Pubblicato da: Mattia Civico | 26 giugno 2015

diario dal Libano 4: i profughi hanno un nome

imageDa Il Trentino del 26 giugno 2015

Sono sessanta milioni i profughi nel mondo. Lo dice l’UNHCR, l’Alto commissariato per i Rifugiati delle Nazioni Unite. Fra questi anche le persone che abitano il campo siriano di Telabbas, nel nord del Libano. Sono scappati da Homs, una città che di fatto non esiste più. Azzerata dalle bombe, dai barili di esplosivo fatti cadere sulle case abitate.
Nel campo di Telabbas una tenda bianca con disegnate due colombe arancioni: è la tenda dei volontari dell’Operazione Colomba. Vivono qui da quasi un anno e mezzo. Loro amano conoscere e sapere il nome delle persone: sessanta milioni è un numero, ma anche noi dovremmo ricordare che sono persone, vite spezzate, destini interrotti. Dare un nome è la prima cosa che facciamo quando aspettiamo un figlio. Diamo dignità ed identità nel nome che diciamo. Sessanta milioni di profughi hanno un nome.
Accanto al campo vive una famiglia di cinque persone.
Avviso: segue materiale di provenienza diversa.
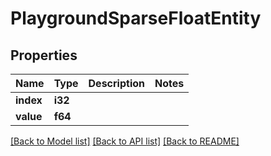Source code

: # PlaygroundSparseFloatEntity

## Properties

Name | Type | Description | Notes
------------ | ------------- | ------------- | -------------
**index** | **i32** |  | 
**value** | **f64** |  | 

[[Back to Model list]](../README.md#documentation-for-models) [[Back to API list]](../README.md#documentation-for-api-endpoints) [[Back to README]](../README.md)


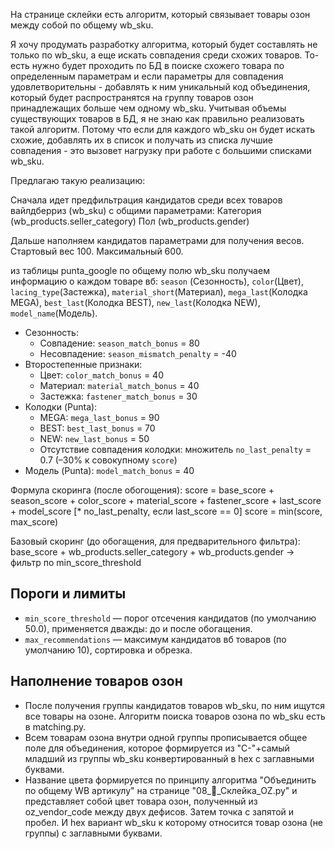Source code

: На странице склейки есть алгоритм, который связывает товары озон между собой по общему wb_sku.

Я хочу продумать разработку алгоритма, который будет составлять не только по wb_sku, а еще искать совпадения среди схожих товаров. То-есть нужно будет проходить по БД в поиске схожего товара по определенным параметрам и если параметры для совпадения удовлетворительны - добавлять к ним уникальный код объединения, который будет распространятся на группу товаров озон принадлежащих больше чем одному wb_sku.
Учитывая объемы существующих товаров в БД, я не знаю как правильно реализовать такой алгоритм. Потому что если для каждого wb_sku он будет искать схожие, добавлять их в список и получать из списка лучшие совпадения - это вызовет нагрузку при работе с большими списками wb_sku.

Предлагаю такую реализацию:

Сначала идет предфильтрация кандидатов среди всех товаров вайлдберриз (wb_sku) с общими параметрами:
Категория (wb_products.seller_category)
Пол (wb_products.gender)

Дальше наполняем кандидатов параметрами для получения весов.
Стартовый вес 100. Максимальный 600.

из таблицы punta_google по общему полю wb_sku получаем информацию о каждом товаре вб:
`season` (Сезонность), `color`(Цвет), `lacing_type`(Застежка), `material_short`(Материал), `mega_last`(Колодка MEGA), `best_last`(Колодка BEST), `new_last`(Колодка NEW), `model_name`(Модель).
- Сезонность:
  - Совпадение: `season_match_bonus` = 80
  - Несовпадение: `season_mismatch_penalty` = -40
- Второстепенные признаки:
  - Цвет: `color_match_bonus` = 40
  - Материал: `material_match_bonus` = 40
  - Застежка: `fastener_match_bonus` = 30
- Колодки (Punta):
  - MEGA: `mega_last_bonus` = 90
  - BEST: `best_last_bonus` = 70
  - NEW: `new_last_bonus` = 50
  - Отсутствие совпадения колодки: множитель `no_last_penalty` = 0.7 (–30% к совокупному `score`)
- Модель (Punta): `model_match_bonus` = 40

Формула скоринга (после обогощения):
score = base_score
      + season_score
      + color_score
      + material_score
      + fastener_score
      + last_score
      + model_score
      [* no_last_penalty, если last_score == 0]
score = min(score, max_score)

Базовый скоринг (до обогащения, для предварительного фильтра):
base_score + wb_products.seller_category + wb_products.gender → фильтр по min_score_threshold

## Пороги и лимиты
- `min_score_threshold` — порог отсечения кандидатов (по умолчанию 50.0), применяется дважды: до и после обогащения.
- `max_recommendations` — максимум кандидатов вб товаров (по умолчанию 10), сортировка и обрезка.

## Наполнение товаров озон
- После получения группы кандидатов товаров wb_sku, по ним ищутся все товары на озоне. Алгоритм поиска товаров озона по wb_sku есть в matching.py.
- Всем товарам озона внутри одной группы прописывается общее поле для объединения, которое формируется из "C-"+самый младший из группы wb_sku конвертированный в hex с заглавными буквами.
- Название цвета формируется по принципу алгоритма "Объединить по общему WB артикулу" на странице "08_🧩_Склейка_OZ.py" и представляет собой цвет товара озон, полученный из oz_vendor_code между двух дефисов. Затем точка с запятой и пробел. И hex вариант wb_sku к которому относится товар озона (не группы) с заглавными буквами.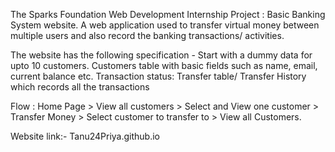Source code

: The Sparks Foundation Web Development Internship Project : Basic Banking System website. A web application used to transfer virtual money between multiple users and also record the banking transactions/ activities.


The website has the following specification -
 Start with a dummy data for upto 10 customers.
 Customers table with basic fields such as name, email, current balance etc. 
Transaction status: Transfer table/ Transfer History which records all the transactions

Flow : Home Page > View all customers > Select and View one customer >
 Transfer Money > Select customer to transfer to > View all Customers.

Website link:- Tanu24Priya.github.io

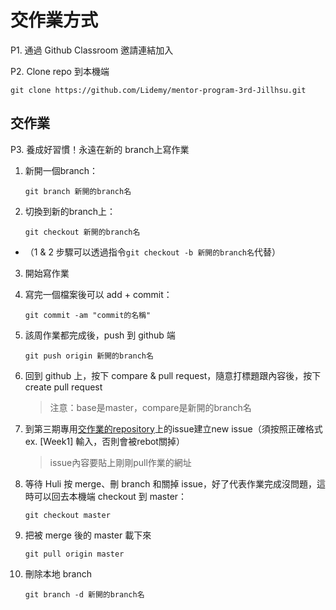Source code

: # 交作業方式

P1. 通過 Github Classroom 邀請連結加入

P2. Clone repo 到本機端

	git clone https://github.com/Lidemy/mentor-program-3rd-Jillhsu.git

## 交作業

P3. 養成好習慣！永遠在新的 branch上寫作業

1. 新開一個branch：

  	 `git branch 新開的branch名`
2. 切換到新的branch上：

      `git checkout 新開的branch名`

  * （1 & 2 步驟可以透過指令`git checkout -b 新開的branch名`代替）

3. 開始寫作業

4. 寫完一個檔案後可以 add + commit：

  	`git commit -am "commit的名稱"` 
5. 該周作業都完成後，push 到 github 端

  	`git push origin 新開的branch名`

6. 回到 github 上，按下 compare & pull request，隨意打標題跟內容後，按下 create pull request
	
    > 注意：base是master，compare是新開的branch名

7. 到第三期專用[交作業的repository](https://github.com/Lidemy/homeworks-3rd)上的issue建立new issue（須按照正確格式 ex. [Week1] 輸入，否則會被rebot關掉）
	
   > issue內容要貼上剛剛pull作業的網址

8. 等待 Huli 按 merge、刪 branch 和關掉 issue，好了代表作業完成沒問題，這時可以回去本機端 checkout 到 master：
	
    `git checkout master`

9. 把被 merge 後的 master 載下來
	
    `git pull origin master`

10. 刪除本地 branch	

  	`git branch -d 新開的branch名`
Vivono in un piccolo garage per il quale pagano cento dollari al mese. Il padre è di origini palestinesi: pur venendo dalla Siria dove era profugo, qui in Libano non é considerato un Siriano. Dunque la sua famiglia non accede ad alcun aiuto. La figlia più grande viene accolta nella piccola scuola allestita nel campo di Telabbas. Nelle scuole dell’Unhcr non ci può andare. Ritorna a casa con in spalla una cartella più grande di lei. Il padre é contento perché sta imparando a scrivere. Si chiama Feisal.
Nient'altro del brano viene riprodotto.